Para hablar hace falta escuchar, una disponibilidad existencial y singular que el mundo contemporáneo no fomenta ni apoya, que más bien no tolera en su imperativo por saltarse los límites, maximizar la sensación de competencia y voluntad de un yo fuerte que no necesite a nadie. Es difícil escuchar a los demás porque al darles la palabra nos debilitamos, concedemos parte de lo que somos, abrimos un margen de tiempo y un espacio dónde no ser nosotros ni nuestras cosas lo primero o lo más importante. Eso nos hace vulnerables.

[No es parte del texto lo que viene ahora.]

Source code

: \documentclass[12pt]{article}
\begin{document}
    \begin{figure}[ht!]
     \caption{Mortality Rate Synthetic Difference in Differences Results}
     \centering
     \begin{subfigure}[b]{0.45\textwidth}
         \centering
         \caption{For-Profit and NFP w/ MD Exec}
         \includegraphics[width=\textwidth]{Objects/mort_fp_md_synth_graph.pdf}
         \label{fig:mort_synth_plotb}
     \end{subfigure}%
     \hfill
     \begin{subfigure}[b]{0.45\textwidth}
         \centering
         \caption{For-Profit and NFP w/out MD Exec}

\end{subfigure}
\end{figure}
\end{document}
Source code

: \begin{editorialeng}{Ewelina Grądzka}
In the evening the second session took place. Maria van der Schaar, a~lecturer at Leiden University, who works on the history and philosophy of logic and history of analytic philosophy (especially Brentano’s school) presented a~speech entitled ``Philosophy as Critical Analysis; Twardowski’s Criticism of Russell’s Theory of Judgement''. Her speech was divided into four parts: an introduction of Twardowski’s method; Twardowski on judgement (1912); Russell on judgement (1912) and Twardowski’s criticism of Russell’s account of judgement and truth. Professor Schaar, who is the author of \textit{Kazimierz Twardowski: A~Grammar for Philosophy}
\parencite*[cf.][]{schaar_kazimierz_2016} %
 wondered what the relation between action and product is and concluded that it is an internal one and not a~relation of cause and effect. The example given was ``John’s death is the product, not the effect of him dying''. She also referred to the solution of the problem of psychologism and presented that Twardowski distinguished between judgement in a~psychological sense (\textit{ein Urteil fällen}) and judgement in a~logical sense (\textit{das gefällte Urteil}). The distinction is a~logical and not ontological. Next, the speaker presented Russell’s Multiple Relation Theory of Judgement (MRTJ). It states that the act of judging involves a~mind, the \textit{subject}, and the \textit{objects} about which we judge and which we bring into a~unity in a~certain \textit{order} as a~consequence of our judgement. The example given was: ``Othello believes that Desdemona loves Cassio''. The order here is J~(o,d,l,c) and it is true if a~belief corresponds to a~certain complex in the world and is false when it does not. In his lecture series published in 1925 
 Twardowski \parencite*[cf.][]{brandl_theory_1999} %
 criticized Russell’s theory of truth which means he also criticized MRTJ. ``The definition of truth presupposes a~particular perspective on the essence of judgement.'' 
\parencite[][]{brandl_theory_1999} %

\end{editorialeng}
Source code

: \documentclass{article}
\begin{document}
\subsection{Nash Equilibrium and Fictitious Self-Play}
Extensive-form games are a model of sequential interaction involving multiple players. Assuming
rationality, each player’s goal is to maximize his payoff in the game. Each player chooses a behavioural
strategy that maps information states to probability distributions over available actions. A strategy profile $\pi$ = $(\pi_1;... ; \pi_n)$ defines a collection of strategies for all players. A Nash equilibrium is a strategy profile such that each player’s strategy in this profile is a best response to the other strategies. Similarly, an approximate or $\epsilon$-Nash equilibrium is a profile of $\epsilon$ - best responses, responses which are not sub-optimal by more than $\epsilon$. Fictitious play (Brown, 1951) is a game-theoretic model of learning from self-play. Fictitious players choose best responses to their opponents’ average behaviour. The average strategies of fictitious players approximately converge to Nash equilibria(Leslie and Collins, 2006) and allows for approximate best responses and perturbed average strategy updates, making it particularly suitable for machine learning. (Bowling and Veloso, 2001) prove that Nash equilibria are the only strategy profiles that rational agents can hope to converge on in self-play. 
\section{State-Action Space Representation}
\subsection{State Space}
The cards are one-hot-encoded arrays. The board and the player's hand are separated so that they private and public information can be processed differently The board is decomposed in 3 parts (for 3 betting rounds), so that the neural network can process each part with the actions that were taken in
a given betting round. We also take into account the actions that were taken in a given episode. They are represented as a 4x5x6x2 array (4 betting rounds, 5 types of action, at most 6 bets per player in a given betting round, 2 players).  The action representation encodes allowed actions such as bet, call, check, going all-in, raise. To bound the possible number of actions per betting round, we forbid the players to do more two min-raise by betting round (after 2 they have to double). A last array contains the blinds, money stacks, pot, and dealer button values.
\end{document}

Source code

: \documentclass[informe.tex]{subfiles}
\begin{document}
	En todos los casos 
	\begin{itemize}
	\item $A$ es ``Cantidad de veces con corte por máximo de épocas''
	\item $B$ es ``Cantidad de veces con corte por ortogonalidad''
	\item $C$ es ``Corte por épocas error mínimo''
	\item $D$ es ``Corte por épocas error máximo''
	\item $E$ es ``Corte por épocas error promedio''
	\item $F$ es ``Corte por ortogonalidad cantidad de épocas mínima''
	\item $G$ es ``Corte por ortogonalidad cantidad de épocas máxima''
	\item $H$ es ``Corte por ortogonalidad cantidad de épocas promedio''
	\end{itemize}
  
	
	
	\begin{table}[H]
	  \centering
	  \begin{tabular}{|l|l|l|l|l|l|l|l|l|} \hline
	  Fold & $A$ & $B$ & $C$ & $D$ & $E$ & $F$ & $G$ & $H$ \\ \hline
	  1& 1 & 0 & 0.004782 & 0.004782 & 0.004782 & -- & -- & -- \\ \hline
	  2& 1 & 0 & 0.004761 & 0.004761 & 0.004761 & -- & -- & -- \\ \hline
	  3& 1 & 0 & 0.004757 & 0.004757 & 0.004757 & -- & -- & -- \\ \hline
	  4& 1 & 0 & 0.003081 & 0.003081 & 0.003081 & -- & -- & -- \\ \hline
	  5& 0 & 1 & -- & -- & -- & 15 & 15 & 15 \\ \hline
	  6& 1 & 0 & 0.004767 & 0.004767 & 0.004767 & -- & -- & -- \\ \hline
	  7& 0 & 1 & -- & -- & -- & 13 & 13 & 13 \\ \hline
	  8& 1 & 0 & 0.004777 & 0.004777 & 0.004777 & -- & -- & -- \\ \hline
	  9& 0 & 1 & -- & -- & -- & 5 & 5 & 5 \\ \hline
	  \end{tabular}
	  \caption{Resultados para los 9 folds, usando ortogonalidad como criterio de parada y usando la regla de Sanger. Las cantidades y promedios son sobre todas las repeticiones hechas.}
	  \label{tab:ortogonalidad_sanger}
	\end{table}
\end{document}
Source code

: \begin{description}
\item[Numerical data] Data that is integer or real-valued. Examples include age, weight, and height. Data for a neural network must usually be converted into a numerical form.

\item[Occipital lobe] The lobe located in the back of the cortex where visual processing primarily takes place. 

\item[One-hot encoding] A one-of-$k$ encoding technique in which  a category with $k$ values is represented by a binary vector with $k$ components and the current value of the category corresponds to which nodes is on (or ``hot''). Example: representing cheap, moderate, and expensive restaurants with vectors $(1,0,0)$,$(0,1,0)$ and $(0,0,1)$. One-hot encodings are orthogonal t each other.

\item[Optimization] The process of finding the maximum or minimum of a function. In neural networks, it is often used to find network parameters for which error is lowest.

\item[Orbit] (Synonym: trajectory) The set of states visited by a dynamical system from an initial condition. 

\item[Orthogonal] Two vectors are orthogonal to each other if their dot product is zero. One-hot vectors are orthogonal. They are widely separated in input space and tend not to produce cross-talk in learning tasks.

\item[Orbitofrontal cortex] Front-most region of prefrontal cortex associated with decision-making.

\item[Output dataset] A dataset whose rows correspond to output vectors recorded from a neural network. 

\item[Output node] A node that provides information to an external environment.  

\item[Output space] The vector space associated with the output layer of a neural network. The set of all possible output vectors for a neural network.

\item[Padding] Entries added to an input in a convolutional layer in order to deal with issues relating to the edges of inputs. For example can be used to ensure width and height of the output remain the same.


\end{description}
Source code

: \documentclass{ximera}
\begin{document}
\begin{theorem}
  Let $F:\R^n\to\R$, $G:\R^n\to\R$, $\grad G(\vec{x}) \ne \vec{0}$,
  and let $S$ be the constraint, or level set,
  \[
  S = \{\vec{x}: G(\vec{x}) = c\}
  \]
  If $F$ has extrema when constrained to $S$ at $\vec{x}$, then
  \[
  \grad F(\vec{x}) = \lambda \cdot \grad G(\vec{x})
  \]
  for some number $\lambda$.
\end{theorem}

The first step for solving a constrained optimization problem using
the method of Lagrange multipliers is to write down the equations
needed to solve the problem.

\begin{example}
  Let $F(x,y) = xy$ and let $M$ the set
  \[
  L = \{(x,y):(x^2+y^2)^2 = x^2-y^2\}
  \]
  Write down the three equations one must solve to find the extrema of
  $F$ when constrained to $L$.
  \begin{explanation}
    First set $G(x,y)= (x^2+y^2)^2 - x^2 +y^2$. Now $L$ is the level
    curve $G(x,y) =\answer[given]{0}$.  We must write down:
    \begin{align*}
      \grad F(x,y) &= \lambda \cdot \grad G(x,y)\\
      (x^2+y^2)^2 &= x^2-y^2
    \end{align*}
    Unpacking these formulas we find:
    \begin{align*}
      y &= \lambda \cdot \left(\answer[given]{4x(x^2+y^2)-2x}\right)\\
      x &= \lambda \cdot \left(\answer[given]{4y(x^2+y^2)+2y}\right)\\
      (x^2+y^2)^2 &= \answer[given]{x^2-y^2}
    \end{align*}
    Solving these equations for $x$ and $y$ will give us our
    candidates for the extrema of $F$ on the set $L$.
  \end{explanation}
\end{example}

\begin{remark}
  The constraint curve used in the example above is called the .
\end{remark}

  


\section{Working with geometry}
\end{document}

Hoy día, poca gente habla con sus hijos o con sus alumnos no por falta de tiempo ni de buenas intenciones sino básicamente porque no es capaz de escuchar. Se trata más bien de hacer, de cumplir, de terminar, de negociar o de acordar. Sin embargo, ¿qué hace falta para escuchar, para dar la palabra? Hace falta no interrumpir con consignas, consejos o recomendaciones; hace falta abrir un momento de suspensión del hacer y sus juicios para dar paso al decir, en un movimiento que no suponga defenderse de lo que el otro pueda querer de nosotros. Sócrates fue acusado de atentar contra el orden de la ciudad por hablar con los jóvenes pero, sobre todo, por haberles escuchado de modo tal que pudieran reconocerse en su propio decir. Nadie sabe lo que dice hasta que otro le escucha acogiendo y dejando surgir las palabras. Sin control, sin censura, sin remordimientos, libremente.
Tal vez educar sería más humano si pudiéramos hablar un poco más pero, sobre todo, si pudiéramos escuchar como práctica educativa, sin trabas, tranquilamente, dejándonos en paz, lejos de la sombra del reproche o de la exigencia.